Sold down the river?

It is most dismaying to hear expert after expert lamenting the sale of three rivers to India. The choices before Pakistan at the time when the Indus Water Basin Treaty was signed were (a) go to war with India (b) let the whole of south Punjab and parts of north Sindh remain barren for twelve long years from 1948 till 1960 (c) to purchase water for the interim period and go in arbitration to the World Bank. The treaty certainly was not the ironclad treaty Pakistan wanted. Among other guarantees, Pakistan wanted to retain a part in the eastern rivers. But India had the possession, which is nine-tenth of the law. That is how the World Bank saw it.

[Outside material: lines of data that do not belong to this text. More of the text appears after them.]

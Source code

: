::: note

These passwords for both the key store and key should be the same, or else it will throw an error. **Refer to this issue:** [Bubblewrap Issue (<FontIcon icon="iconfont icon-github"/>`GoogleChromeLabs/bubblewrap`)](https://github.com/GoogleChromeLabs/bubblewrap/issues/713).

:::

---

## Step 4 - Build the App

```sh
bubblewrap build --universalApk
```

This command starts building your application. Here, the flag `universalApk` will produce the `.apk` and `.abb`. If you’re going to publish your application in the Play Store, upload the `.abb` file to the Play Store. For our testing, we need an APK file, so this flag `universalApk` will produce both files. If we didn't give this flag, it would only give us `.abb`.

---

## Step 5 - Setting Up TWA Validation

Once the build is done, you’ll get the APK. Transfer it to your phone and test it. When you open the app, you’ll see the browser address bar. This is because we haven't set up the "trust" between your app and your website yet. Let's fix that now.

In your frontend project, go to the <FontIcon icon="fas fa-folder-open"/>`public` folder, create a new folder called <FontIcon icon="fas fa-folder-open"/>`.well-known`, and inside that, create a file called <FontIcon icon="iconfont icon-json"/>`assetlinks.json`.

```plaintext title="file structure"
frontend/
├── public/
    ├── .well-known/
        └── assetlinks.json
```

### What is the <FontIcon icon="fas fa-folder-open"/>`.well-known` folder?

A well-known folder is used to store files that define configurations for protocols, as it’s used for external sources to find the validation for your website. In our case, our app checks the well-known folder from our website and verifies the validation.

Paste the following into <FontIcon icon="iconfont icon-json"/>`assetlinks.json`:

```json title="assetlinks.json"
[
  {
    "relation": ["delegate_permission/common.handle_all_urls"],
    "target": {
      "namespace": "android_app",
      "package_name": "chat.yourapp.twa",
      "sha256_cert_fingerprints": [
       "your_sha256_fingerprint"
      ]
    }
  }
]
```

Nothing Pakistan could do about it. Are agreements ever perfect? Was the division of Punjab perfect? In fact, it was the control of our canal headworks given to India along with an all-weather passage to Srinagar that is the root cause of all our present troubles. Yet, the Quaid had to accept a most unsatisfactory partition plan perforce. It should also be remembered that the Pakistan delegation at the end of two years did not accept the treaty and returned from Washington in 1957. It was Ayub Khan who signed the treaty in 1960 three years later, taking it to be the only option available. -KHURSHID ANWER, Lahore, via e-mail, July 14.